§ DIRECTIONS
From the entries below, copy out all lines holding "Readme".

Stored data
________________________

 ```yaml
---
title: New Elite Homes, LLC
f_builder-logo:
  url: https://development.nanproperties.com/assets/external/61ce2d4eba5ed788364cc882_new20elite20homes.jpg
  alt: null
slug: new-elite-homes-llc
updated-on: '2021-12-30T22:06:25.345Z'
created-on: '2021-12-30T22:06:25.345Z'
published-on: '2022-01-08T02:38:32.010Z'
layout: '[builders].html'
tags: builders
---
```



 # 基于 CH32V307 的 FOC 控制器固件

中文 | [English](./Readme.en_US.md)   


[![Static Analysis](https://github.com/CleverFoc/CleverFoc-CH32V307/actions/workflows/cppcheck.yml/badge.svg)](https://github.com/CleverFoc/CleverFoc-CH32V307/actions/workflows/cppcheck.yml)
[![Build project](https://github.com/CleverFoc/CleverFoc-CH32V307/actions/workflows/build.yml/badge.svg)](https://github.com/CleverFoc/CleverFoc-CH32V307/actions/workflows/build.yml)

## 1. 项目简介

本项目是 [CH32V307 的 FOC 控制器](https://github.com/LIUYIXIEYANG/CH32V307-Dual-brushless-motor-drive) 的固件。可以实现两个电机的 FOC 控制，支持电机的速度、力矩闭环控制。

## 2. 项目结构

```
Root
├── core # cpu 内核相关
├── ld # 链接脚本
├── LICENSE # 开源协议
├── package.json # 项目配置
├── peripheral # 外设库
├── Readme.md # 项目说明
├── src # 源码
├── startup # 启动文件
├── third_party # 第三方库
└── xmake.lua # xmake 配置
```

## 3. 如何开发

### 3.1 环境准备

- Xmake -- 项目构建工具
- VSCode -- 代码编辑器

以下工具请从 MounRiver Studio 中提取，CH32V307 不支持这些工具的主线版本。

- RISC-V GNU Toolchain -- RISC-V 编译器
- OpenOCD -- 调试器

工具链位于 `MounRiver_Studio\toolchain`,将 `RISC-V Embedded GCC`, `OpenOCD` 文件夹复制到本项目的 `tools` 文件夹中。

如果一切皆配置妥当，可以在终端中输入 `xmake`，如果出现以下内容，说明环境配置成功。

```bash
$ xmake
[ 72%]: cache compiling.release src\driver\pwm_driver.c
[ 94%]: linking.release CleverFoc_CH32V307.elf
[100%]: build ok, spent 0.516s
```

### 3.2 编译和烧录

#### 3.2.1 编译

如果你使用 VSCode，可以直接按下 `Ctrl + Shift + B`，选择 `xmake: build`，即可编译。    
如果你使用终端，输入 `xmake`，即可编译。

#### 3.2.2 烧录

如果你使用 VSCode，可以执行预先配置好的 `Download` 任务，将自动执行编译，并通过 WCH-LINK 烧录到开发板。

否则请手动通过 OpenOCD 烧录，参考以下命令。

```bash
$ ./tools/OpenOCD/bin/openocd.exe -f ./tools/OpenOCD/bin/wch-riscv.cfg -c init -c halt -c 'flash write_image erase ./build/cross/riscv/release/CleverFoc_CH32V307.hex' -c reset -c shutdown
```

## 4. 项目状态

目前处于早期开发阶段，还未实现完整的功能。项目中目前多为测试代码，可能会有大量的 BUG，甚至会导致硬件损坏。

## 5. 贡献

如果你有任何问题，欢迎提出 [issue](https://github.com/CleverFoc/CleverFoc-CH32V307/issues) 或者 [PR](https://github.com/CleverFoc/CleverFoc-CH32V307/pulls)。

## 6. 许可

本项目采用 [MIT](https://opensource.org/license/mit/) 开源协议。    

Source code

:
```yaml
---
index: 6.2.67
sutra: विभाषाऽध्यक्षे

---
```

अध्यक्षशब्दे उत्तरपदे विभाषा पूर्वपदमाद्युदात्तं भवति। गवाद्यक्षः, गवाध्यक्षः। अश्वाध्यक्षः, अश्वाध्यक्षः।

________________________

§ WRITTEN SOLUTION
中文 | [English](./Readme.en_US.md)   
├── Readme.md # 项目说明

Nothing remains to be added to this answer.